What is expected - Using the data below, copy each line that includes the word "slow".
::: Listed records :::
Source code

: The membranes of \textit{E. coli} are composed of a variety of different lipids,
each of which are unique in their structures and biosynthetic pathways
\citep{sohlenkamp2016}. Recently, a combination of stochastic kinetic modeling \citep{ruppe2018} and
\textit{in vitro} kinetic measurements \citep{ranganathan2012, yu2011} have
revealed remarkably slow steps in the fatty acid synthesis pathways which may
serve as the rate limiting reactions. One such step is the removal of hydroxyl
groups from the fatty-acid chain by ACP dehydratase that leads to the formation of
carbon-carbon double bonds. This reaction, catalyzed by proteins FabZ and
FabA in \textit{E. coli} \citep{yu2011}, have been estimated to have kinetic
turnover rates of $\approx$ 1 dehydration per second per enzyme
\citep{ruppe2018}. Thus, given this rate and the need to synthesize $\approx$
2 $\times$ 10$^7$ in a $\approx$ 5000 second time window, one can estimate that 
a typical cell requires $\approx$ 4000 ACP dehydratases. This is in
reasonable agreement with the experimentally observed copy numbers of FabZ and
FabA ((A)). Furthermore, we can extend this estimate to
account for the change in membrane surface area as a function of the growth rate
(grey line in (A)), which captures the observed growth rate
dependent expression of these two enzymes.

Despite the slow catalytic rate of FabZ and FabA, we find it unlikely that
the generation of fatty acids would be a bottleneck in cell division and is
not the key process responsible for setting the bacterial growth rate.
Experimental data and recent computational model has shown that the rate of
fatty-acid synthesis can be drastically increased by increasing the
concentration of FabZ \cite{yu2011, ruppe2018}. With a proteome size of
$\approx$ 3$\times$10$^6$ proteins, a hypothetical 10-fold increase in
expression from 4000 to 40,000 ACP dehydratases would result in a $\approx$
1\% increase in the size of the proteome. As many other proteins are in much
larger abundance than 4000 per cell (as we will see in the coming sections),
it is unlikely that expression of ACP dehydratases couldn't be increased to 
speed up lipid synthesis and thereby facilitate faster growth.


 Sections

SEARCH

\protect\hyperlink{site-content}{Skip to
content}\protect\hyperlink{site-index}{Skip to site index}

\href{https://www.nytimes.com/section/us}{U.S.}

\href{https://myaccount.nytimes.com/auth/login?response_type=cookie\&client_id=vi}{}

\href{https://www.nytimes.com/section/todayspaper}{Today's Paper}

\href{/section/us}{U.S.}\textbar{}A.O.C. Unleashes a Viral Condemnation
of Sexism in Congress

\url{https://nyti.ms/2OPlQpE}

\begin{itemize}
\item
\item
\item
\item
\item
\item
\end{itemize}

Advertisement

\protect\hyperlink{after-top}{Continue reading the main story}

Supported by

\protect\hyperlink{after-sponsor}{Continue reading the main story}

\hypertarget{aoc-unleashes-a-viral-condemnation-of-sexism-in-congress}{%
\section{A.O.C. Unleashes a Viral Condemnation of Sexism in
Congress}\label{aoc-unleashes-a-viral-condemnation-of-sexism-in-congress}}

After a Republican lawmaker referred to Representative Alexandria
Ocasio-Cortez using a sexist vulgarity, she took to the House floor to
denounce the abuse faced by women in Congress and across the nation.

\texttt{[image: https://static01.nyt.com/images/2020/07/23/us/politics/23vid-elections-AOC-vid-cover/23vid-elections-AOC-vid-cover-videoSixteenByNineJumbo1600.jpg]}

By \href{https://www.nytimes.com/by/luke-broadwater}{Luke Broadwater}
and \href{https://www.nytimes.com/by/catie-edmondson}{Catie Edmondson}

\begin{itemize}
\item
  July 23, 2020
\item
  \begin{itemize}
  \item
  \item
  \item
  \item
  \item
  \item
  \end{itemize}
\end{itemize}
:::
Answer -
revealed remarkably slow steps in the fatty acid synthesis pathways which may
Despite the slow catalytic rate of FabZ and FabA, we find it unlikely that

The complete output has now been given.